[Tutor] Working with files

Erik Price erikprice@mac.com
Fri, 5 Apr 2002 08:24:52 -0500

On Friday, April 5, 2002, at 03:38  AM, Alexandre Ratti wrote:

>> > import re
>> >
>> > for line in inp.readlines():
>> >   if re.search(r'Canada', line): continue # if line contains 'Canada'
>> >   outp.write(line)
>> The only thing with this is that it wouldn't catch a phrase (or a word)
>> that was split between two lines.
>> I can't think of a good solution that doesn't require the entire
>> haystack string to be read into memory.
> You could try using 'read(aChunkSize)' instead of 'readlines()'.
> Except from the library reference:
> read([size])
> Read at most size bytes from the file (less if the read hits EOF before 
> obtaining size bytes). If the size argument is negative or omitted, 
> read all data until EOF is reached. The bytes are returned as a string 
> object. An empty string is returned when EOF is encountered immediately.
> So I guess you could read and test chunks two by two. Sounds a bit more 
> complex since you'd need to test a+b, b+c, etc. I suppose there is a 
> standard solution (anyone ? :-)

Ah, I hadn't thought of that.  All along I was wondering why one would 
ever want to read certain lengths rather than something convenient like 
lines or the length of the file.  (I mean, I knew the option to specify 
a length had a place for certain power coders or people with esoteric 
needs, but it didn't seem useful to me immediately.)

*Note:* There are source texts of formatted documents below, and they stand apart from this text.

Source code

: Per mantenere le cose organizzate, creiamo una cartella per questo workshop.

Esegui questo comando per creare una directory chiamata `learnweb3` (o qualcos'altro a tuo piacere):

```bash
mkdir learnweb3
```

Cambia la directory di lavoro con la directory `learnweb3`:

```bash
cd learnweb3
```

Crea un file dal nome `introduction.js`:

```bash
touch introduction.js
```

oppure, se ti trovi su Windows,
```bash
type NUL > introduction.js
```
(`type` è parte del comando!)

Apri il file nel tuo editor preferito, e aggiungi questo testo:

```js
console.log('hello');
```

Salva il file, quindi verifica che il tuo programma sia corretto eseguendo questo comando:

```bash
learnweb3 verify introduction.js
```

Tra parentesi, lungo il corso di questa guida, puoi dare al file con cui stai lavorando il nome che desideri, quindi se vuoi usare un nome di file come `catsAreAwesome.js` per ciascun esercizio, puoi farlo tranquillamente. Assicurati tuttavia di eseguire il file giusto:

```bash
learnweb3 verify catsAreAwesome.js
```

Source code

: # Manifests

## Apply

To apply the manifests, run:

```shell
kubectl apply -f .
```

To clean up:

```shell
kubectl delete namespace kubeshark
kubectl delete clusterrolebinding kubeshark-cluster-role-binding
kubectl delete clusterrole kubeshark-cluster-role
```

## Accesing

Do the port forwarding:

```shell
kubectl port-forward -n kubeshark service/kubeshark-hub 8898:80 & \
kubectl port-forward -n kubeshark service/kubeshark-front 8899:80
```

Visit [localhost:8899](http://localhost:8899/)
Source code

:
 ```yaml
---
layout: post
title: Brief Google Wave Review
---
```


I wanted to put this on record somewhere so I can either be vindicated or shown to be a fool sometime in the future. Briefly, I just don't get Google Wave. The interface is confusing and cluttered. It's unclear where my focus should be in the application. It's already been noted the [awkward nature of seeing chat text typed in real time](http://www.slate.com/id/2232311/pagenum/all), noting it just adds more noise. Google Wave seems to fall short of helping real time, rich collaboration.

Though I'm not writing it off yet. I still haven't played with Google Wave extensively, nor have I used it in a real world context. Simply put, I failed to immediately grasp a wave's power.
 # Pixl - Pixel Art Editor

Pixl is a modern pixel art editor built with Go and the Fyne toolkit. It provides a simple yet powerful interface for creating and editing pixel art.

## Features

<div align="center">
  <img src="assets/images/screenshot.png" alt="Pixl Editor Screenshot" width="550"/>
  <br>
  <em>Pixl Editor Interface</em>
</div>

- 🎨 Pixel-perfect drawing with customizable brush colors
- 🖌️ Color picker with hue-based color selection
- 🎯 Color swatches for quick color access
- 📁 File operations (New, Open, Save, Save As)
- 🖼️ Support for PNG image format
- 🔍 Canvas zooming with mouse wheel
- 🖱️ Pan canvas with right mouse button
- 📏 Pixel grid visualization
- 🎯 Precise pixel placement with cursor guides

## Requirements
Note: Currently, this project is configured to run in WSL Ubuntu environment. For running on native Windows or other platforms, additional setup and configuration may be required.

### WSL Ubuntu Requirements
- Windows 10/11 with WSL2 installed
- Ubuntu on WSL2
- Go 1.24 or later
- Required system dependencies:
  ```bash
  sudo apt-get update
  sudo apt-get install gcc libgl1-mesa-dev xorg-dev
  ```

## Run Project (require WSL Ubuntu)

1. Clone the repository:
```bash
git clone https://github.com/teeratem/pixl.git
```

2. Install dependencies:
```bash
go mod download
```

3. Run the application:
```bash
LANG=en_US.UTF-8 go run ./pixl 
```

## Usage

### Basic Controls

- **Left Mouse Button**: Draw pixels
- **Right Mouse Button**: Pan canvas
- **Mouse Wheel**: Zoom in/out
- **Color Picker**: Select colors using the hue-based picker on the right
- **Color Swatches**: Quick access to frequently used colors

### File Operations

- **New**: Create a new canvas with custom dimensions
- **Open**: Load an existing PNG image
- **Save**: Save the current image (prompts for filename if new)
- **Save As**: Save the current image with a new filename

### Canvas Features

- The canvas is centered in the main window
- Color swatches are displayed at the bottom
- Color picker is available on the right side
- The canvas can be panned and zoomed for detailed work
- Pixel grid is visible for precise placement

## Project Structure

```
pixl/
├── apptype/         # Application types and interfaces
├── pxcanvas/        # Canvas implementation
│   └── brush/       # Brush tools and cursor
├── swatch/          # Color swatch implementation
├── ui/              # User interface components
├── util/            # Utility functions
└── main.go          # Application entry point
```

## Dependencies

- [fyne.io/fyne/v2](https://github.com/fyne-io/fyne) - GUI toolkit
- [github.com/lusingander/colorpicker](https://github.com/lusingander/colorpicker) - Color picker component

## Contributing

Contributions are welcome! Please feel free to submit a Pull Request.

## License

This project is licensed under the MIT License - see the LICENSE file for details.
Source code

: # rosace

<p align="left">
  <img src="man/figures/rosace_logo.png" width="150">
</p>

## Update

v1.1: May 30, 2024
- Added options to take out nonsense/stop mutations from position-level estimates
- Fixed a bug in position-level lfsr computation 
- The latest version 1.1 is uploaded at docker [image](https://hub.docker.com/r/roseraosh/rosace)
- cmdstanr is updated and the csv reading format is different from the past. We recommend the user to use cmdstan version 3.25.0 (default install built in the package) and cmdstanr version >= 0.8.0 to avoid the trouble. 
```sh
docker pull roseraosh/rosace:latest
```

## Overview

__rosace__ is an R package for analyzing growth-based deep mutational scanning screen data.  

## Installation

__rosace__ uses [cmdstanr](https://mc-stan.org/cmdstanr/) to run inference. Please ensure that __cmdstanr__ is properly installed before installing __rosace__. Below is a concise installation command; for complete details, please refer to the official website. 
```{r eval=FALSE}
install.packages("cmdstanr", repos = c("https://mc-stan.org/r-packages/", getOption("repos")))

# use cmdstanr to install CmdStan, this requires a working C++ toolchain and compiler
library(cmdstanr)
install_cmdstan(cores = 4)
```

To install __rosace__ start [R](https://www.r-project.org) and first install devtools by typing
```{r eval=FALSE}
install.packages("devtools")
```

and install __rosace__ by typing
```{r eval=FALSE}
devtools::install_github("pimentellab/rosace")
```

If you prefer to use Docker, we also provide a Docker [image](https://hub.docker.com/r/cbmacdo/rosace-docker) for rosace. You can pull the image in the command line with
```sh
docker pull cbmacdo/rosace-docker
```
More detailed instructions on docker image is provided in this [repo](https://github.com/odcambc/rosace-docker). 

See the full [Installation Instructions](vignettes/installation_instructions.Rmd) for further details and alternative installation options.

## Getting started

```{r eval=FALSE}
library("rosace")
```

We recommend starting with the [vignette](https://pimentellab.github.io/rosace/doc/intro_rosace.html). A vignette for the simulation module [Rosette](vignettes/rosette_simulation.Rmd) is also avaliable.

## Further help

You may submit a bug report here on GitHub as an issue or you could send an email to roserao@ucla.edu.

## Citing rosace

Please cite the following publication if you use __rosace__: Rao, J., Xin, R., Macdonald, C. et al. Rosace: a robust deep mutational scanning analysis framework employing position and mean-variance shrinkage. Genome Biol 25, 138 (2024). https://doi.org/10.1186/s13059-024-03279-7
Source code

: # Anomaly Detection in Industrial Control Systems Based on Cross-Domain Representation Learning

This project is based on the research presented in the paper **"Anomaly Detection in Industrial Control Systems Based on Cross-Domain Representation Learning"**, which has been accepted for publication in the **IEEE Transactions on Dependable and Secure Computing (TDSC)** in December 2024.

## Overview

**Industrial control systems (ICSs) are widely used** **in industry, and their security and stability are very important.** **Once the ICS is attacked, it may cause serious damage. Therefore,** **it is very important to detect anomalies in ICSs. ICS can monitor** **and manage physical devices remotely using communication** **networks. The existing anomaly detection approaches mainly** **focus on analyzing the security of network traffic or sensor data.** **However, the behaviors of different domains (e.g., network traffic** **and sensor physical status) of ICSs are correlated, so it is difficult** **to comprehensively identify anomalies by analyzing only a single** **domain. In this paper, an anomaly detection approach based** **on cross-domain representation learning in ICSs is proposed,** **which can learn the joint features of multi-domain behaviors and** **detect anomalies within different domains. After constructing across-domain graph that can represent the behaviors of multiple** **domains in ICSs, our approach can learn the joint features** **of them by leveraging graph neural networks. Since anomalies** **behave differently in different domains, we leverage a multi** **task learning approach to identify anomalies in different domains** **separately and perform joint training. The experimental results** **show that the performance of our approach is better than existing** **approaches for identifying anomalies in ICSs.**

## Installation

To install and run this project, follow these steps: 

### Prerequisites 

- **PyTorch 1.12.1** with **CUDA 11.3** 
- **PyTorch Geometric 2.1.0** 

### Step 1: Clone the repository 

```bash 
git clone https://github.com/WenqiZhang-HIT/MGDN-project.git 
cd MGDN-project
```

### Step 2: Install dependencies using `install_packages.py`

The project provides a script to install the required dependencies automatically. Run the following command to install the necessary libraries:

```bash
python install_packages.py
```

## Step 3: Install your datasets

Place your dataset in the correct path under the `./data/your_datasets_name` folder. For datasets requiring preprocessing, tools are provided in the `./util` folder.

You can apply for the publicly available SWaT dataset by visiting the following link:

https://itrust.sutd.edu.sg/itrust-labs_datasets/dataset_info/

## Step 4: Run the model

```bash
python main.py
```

But you're right, one still needs to find a way to manage overlaps 
between chunksizes.  Perhaps something like this pseudocode:

# won't work; pseudocode
# needle = string to search for
chunk_size = len(needle)
if (!f = open('filename')):
   print 'Could not open ', haystack, ' for searching'
   while 1:
     # pointer_multiplier is used to set read position in file
     pointer_multiplier = 1
     # read a section of the file twice the length of needle
     haystack = f.read(chunk_size * 2)
     # if needle is found, report it and stop
     if re.search(needle, haystack):
       print 'Found ', needle, '!'
       # here's the pseudocode b/c I don't know how to write this yet
       # (and I'm late for work so I can't look it up)

       move internal file pointer (chunk_size * pointer_multiplier) bytes 
forward from start of file
       pointer_multiplier = pointer_multiplier + 1

Well, it's a try at least.  Maybe I've overlooked something.  But it 
lets you read discrete chunks instead of the entire file all at once, 
and as far as I can tell you would still be able to find a string if you 
accounted for newlines/end-of-line characters.

Of course, if needle is half the length of the file or more, you may as 
well just read the whole file into memory.

What do you think?